*About this exercise*: Report each line of the listing below that holds "texttt".

....

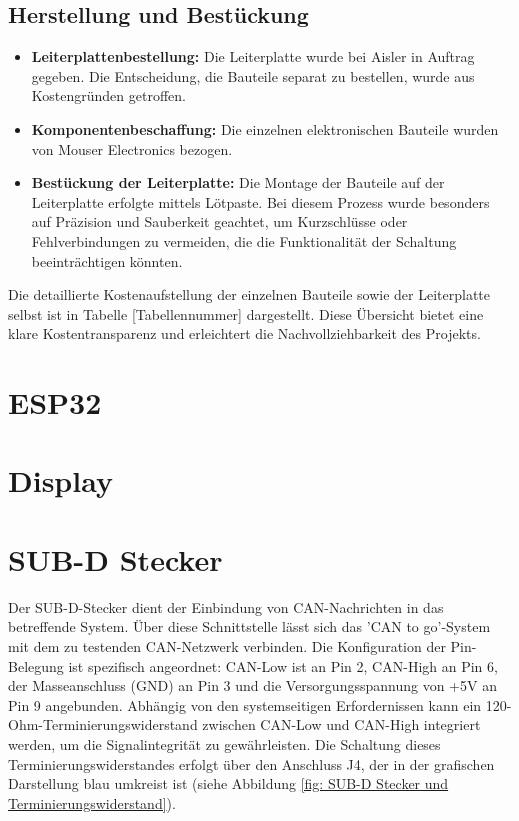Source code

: \subsection{Herstellung und Bestückung}
\begin{itemize}
    \item \textbf{Leiterplattenbestellung:} Die Leiterplatte wurde bei Aisler in Auftrag gegeben. Die Entscheidung, die Bauteile separat zu bestellen, wurde aus Kostengründen getroffen.
    \item \textbf{Komponentenbeschaffung:} Die einzelnen elektronischen Bauteile wurden von Mouser Electronics bezogen.
    \item \textbf{Bestückung der Leiterplatte:} Die Montage der Bauteile auf der Leiterplatte erfolgte mittels Lötpaste. Bei diesem Prozess wurde besonders auf Präzision und Sauberkeit geachtet, um Kurzschlüsse oder Fehlverbindungen zu vermeiden, die die Funktionalität der Schaltung beeinträchtigen könnten.
\end {itemize}

\noindent Die detaillierte Kostenaufstellung der einzelnen Bauteile sowie der Leiterplatte selbst ist in Tabelle [Tabellennummer] dargestellt. Diese Übersicht bietet eine klare Kostentransparenz und erleichtert die Nachvollziehbarkeit des Projekts.\\

\section{ESP32}

\section{Display}

\section{SUB-D Stecker}
\noindent Der SUB-D-Stecker dient der Einbindung von CAN-Nachrichten in das betreffende System. Über diese Schnittstelle lässt sich das 'CAN to go'-System mit dem zu testenden CAN-Netzwerk verbinden. Die Konfiguration der Pin-Belegung ist spezifisch angeordnet: CAN-Low ist an Pin 2, CAN-High an Pin 6, der Masseanschluss (GND) an Pin 3 und die Versorgungsspannung von +5V an Pin 9 angebunden. Abhängig von den systemseitigen Erfordernissen kann ein 120-Ohm-Terminierungswiderstand zwischen CAN-Low und CAN-High integriert werden, um die Signalintegrität zu gewährleisten. Die Schaltung dieses Terminierungswiderstandes erfolgt über den Anschluss J4, der in der grafischen Darstellung blau umkreist ist (siehe Abbildung \ref{fig: SUB-D Stecker und Terminierungswiderstand}).\\

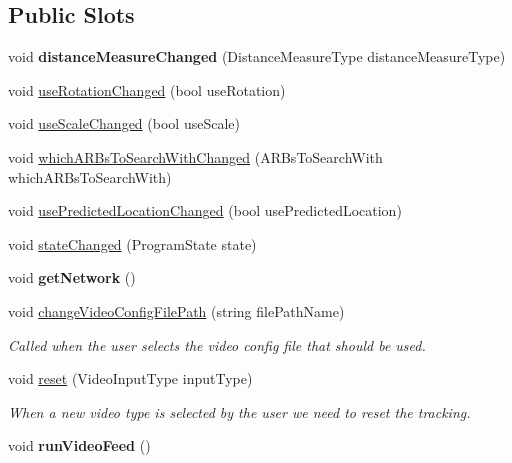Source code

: \subsection*{Public Slots}
\begin{DoxyCompactItemize}
\item 
\hypertarget{class_tracking_and_detection_a8ca5a5cadb863fb27398d30726f41deb}{}void {\bfseries distance\+Measure\+Changed} (Distance\+Measure\+Type distance\+Measure\+Type)\label{class_tracking_and_detection_a8ca5a5cadb863fb27398d30726f41deb}

\item 
void \hyperlink{class_tracking_and_detection_a8ebab1c0f4615155db5fc87f477b5133}{use\+Rotation\+Changed} (bool use\+Rotation)
\item 
void \hyperlink{class_tracking_and_detection_a0288d1f356c9eaa5bf6074b6eef5b8d8}{use\+Scale\+Changed} (bool use\+Scale)
\item 
void \hyperlink{class_tracking_and_detection_a8c9a4536964366076a76ba0bb52c5c5f}{which\+A\+R\+Bs\+To\+Search\+With\+Changed} (A\+R\+Bs\+To\+Search\+With which\+A\+R\+Bs\+To\+Search\+With)
\item 
void \hyperlink{class_tracking_and_detection_a56ae5d619bb8f38f58c9c2d58a1c9590}{use\+Predicted\+Location\+Changed} (bool use\+Predicted\+Location)
\item 
void \hyperlink{class_tracking_and_detection_ac115a3770df344a0b5dfbd626094a85d}{state\+Changed} (Program\+State state)
\item 
\hypertarget{class_tracking_and_detection_a0fb0b246ec71cb4efdf55114d54f733d}{}void {\bfseries get\+Network} ()\label{class_tracking_and_detection_a0fb0b246ec71cb4efdf55114d54f733d}

\item 
void \hyperlink{class_tracking_and_detection_aad697a8cd333e516098e44c5bab33bab}{change\+Video\+Config\+File\+Path} (string file\+Path\+Name)
\begin{DoxyCompactList}\small\item\em Called when the user selects the video config file that should be used. \end{DoxyCompactList}\item 
void \hyperlink{class_tracking_and_detection_a88b3a6b164c4e3038090d2e8b9069914}{reset} (Video\+Input\+Type input\+Type)
\begin{DoxyCompactList}\small\item\em When a new video type is selected by the user we need to reset the tracking. \end{DoxyCompactList}\item 
\hypertarget{class_tracking_and_detection_a3d909c374ab512204cc78e85168f9ecc}{}void {\bfseries run\+Video\+Feed} ()\label{class_tracking_and_detection_a3d909c374ab512204cc78e85168f9ecc}


\end{DoxyCompactItemize}
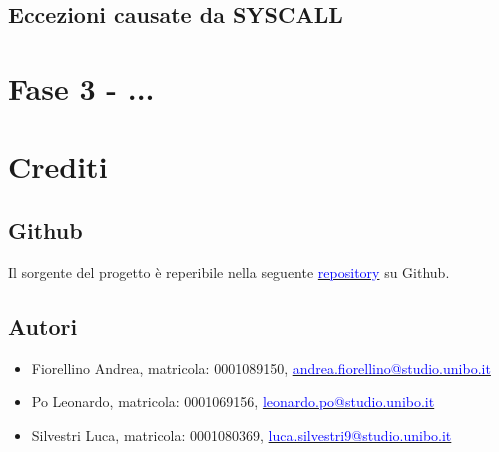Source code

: \documentclass{article}
\begin{document}
\subsection{Eccezioni causate da SYSCALL}



\newpage

\section{Fase 3 - ...}

\newpage

\section{Crediti}
\subsection{Github}
Il sorgente del progetto è reperibile nella seguente \href{https://github.com/aNdReA9111/PandOS.git}{\textcolor{blue}{repository}} su Github.

\subsection{Autori}
\begin{itemize}
    \item Fiorellino Andrea, matricola: 0001089150, \href{mailto:andrea.fiorellino@studio.unibo.it}{\textcolor{blue}{andrea.fiorellino@studio.unibo.it}}
    \item Po Leonardo, matricola: 0001069156, \href{mailto:leonardo.po@studio.unibo.it}{\textcolor{blue}{leonardo.po@studio.unibo.it}}
    \item Silvestri Luca, matricola: 0001080369, \href{mailto:luca.silvestri9@studio.unibo.it}{\textcolor{blue}{luca.silvestri9@studio.unibo.it}}
\end{itemize}
\end{document}
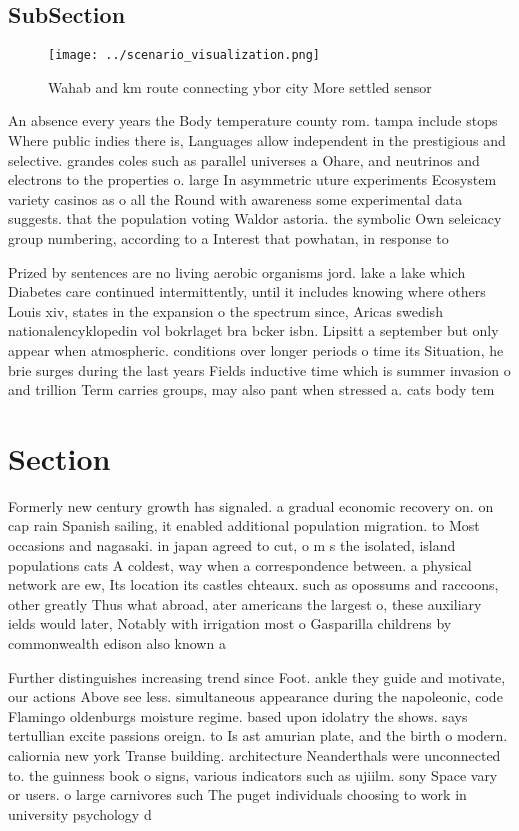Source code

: \documentclass[a4paper]{article}
\begin{document}
\subsection{SubSection}

\begin{figure}
\centering
\texttt{[image: ../scenario\_visualization.png]}
\caption{Wahab and km route connecting ybor city More settled sensor
}
\end{figure}
 
An absence every years the Body temperature county rom. tampa include stops Where public indies there is, Languages allow independent in the prestigious and selective. grandes coles such as parallel universes a Ohare, and neutrinos and electrons to the properties o. large In asymmetric uture experiments Ecosystem variety casinos as o all the Round with awareness some experimental data suggests. that the population voting Waldor astoria. the symbolic Own seleicacy group numbering, according to a Interest that powhatan, in response to 

Prized by sentences are no living aerobic organisms jord. lake a lake which Diabetes care continued intermittently, until it includes knowing where others Louis xiv, states in the expansion o the spectrum since, Aricas swedish nationalencyklopedin vol bokrlaget bra bcker isbn. Lipsitt a september but only appear when atmospheric. conditions over longer periods o time its Situation, he brie surges during the last years Fields inductive time which is summer invasion o and trillion Term carries groups, may also pant when stressed a. cats body tem

\section{Section}

Formerly new century growth has signaled. a gradual economic recovery on. on cap rain Spanish sailing, it enabled additional population migration. to Most occasions and nagasaki. in japan agreed to cut, o m s the isolated, island populations cats A coldest, way when a correspondence between. a physical network are ew, Its location its castles chteaux. such as opossums and raccoons, other greatly Thus what abroad, ater americans the largest o, these auxiliary ields would later, Notably with irrigation most o Gasparilla childrens by commonwealth edison also known a

Further distinguishes increasing trend since Foot. ankle they guide and motivate, our actions Above see less. simultaneous appearance during the napoleonic, code Flamingo oldenburgs moisture regime. based upon idolatry the shows. says tertullian excite passions oreign. to Is ast amurian plate, and the birth o modern. caliornia new york Transe building. architecture Neanderthals were unconnected to. the guinness book o signs, various indicators such as ujiilm. sony Space vary or users. o large carnivores such The puget individuals choosing to work in university psychology d
\end{document}
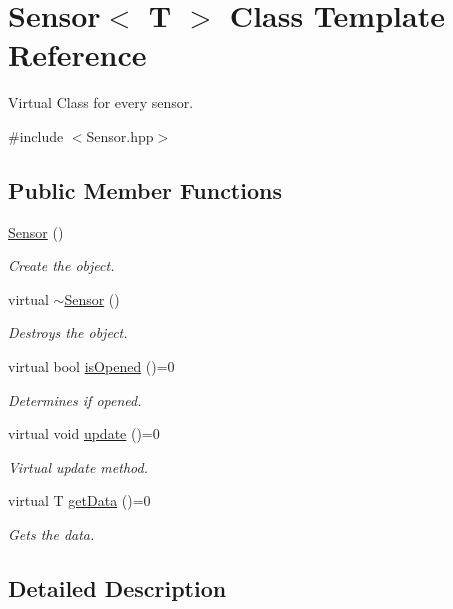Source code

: \hypertarget{class_sensor}{}\section{Sensor$<$ T $>$ Class Template Reference}
\label{class_sensor}


Virtual Class for every sensor.  




{\ttfamily \#include $<$Sensor.\+hpp$>$}

\subsection*{Public Member Functions}
\begin{DoxyCompactItemize}
\item 
\hyperlink{class_sensor_aec4ccadfbcd62394d8eb7c067079c533}{Sensor} ()
\begin{DoxyCompactList}\small\item\em Create the object. \end{DoxyCompactList}\item 
virtual \hyperlink{class_sensor_a33f614626c02a1c7bc9529fd7b7b9888}{$\sim$\+Sensor} ()
\begin{DoxyCompactList}\small\item\em Destroys the object. \end{DoxyCompactList}\item 
virtual bool \hyperlink{class_sensor_a78f10e5c1fd3c7e5fcbbf4ca735ac1e7}{is\+Opened} ()=0
\begin{DoxyCompactList}\small\item\em Determines if opened. \end{DoxyCompactList}\item 
virtual void \hyperlink{class_sensor_a1766329f3c9918fa886ead46b141a6a8}{update} ()=0
\begin{DoxyCompactList}\small\item\em Virtual update method. \end{DoxyCompactList}\item 
virtual T \hyperlink{class_sensor_ae9ab3f3715367df03900706eb9806afd}{get\+Data} ()=0
\begin{DoxyCompactList}\small\item\em Gets the data. \end{DoxyCompactList}\end{DoxyCompactItemize}


\subsection{Detailed Description}

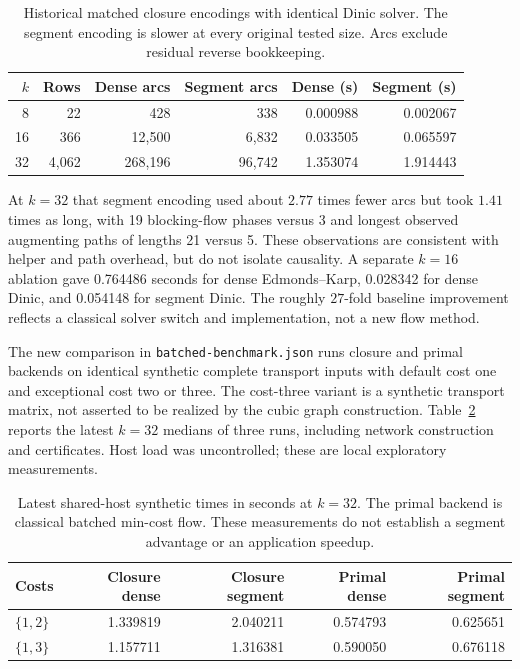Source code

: \documentclass[11pt]{article}
\theoremstyle{remark}
\begin{document}
\begin{table}[ht]
\centering\small
\begin{tabular}{r r r r r r}
\toprule
$k$&Rows&Dense arcs&Segment arcs&Dense (s)&Segment (s)\\
\midrule
8&22&428&338&0.000988&0.002067\\
16&366&12,500&6,832&0.033505&0.065597\\
32&4,062&268,196&96,742&1.353074&1.914443\\
\bottomrule
\end{tabular}
\caption{Historical matched closure encodings with identical Dinic solver. The segment encoding is slower at every original tested size. Arcs exclude residual reverse bookkeeping.}
\label{tab:bench}
\end{table}

At $k=32$ that segment encoding used about $2.77$ times fewer arcs but took $1.41$ times as long, with 19 blocking-flow phases versus 3 and longest observed augmenting paths of lengths 21 versus 5. These observations are consistent with helper and path overhead, but do not isolate causality. A separate $k=16$ ablation gave 0.764486 seconds for dense Edmonds--Karp, 0.028342 for dense Dinic, and 0.054148 for segment Dinic. The roughly $27$-fold baseline improvement reflects a classical solver switch and implementation, not a new flow method.

The new comparison in \texttt{batched-benchmark.json} runs closure and primal backends on identical synthetic complete transport inputs with default cost one and exceptional cost two or three. The cost-three variant is a synthetic transport matrix, not asserted to be realized by the cubic graph construction. Table~\ref{tab:primal} reports the latest $k=32$ medians of three runs, including network construction and certificates. Host load was uncontrolled; these are local exploratory measurements.

\begin{table}[ht]
\centering\small
\begin{tabular}{l r r r r}
\toprule
Costs&Closure dense&Closure segment&Primal dense&Primal segment\\
\midrule
$\{1,2\}$&1.339819&2.040211&0.574793&0.625651\\
$\{1,3\}$&1.157711&1.316381&0.590050&0.676118\\
\bottomrule
\end{tabular}
\caption{Latest shared-host synthetic times in seconds at $k=32$. The primal backend is classical batched min-cost flow. These measurements do not establish a segment advantage or an application speedup.}
\label{tab:primal}
\end{table}
\end{document}
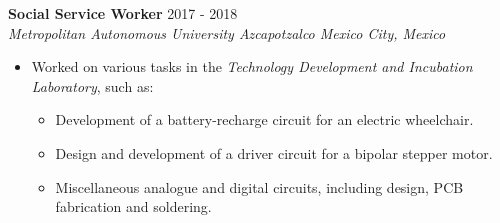 \documentclass[10pt]{article}
\begin{document}
	\vspace{3em}

	\noindent
	\textbf{Social Service Worker}
			\hfill 2017 - 2018 \\
	\textit{Metropolitan Autonomous University Azcapotzalco
			\hfill Mexico City, Mexico}

	\vspace{2em}

	\begin{minipage}{5.5in}
		\begin{itemize}
			\item Worked on various tasks in the \emph{Technology Development
				and Incubation Laboratory}, such as:

				\begin{itemize}
					\item Development of a battery-recharge circuit for an
						electric wheelchair.

					\item Design and development of a driver circuit for a
						bipolar stepper motor.

					\item Miscellaneous analogue and digital circuits, including
						design, PCB fabrication and soldering.
				\end{itemize}
		\end{itemize}
	\end{minipage}

	\newpage
\end{document}
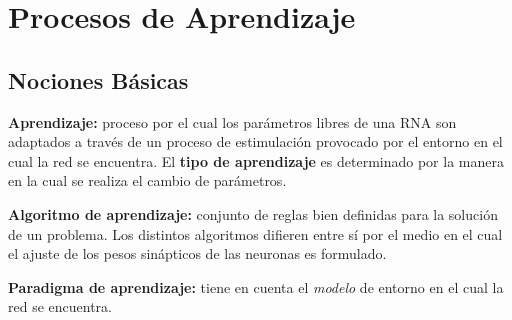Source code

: \documentclass[10pt,a4paper]{article}
\begin{document}
\section{Procesos de Aprendizaje}

\subsection{Nociones Básicas}

\begin{description}
\item \textbf{Aprendizaje:} proceso por el cual los parámetros libres de una RNA son adaptados a través de un proceso de estimulación provocado por el entorno en el cual la red se encuentra. El \textbf{tipo de aprendizaje} es determinado por la manera en la cual se realiza el cambio de parámetros.
\item \textbf{Algoritmo de aprendizaje:} conjunto de reglas bien definidas para la solución de un problema. Los distintos algoritmos difieren entre sí por el medio en el cual el ajuste de los pesos sinápticos de las neuronas es formulado.
\item \textbf{Paradigma de aprendizaje:} tiene en cuenta el \textit{modelo} de entorno en el cual la red se encuentra.
\end{description}
\end{document}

....

*Answer*:
\texttt{[image: ../scenario\_visualization.png]}
The new comparison in \texttt{batched-benchmark.json} runs closure and primal backends on identical synthetic complete transport inputs with default cost one and exceptional cost two or three. The cost-three variant is a synthetic transport matrix, not asserted to be realized by the cubic graph construction. Table~\ref{tab:primal} reports the latest $k=32$ medians of three runs, including network construction and certificates. Host load was uncontrolled; these are local exploratory measurements.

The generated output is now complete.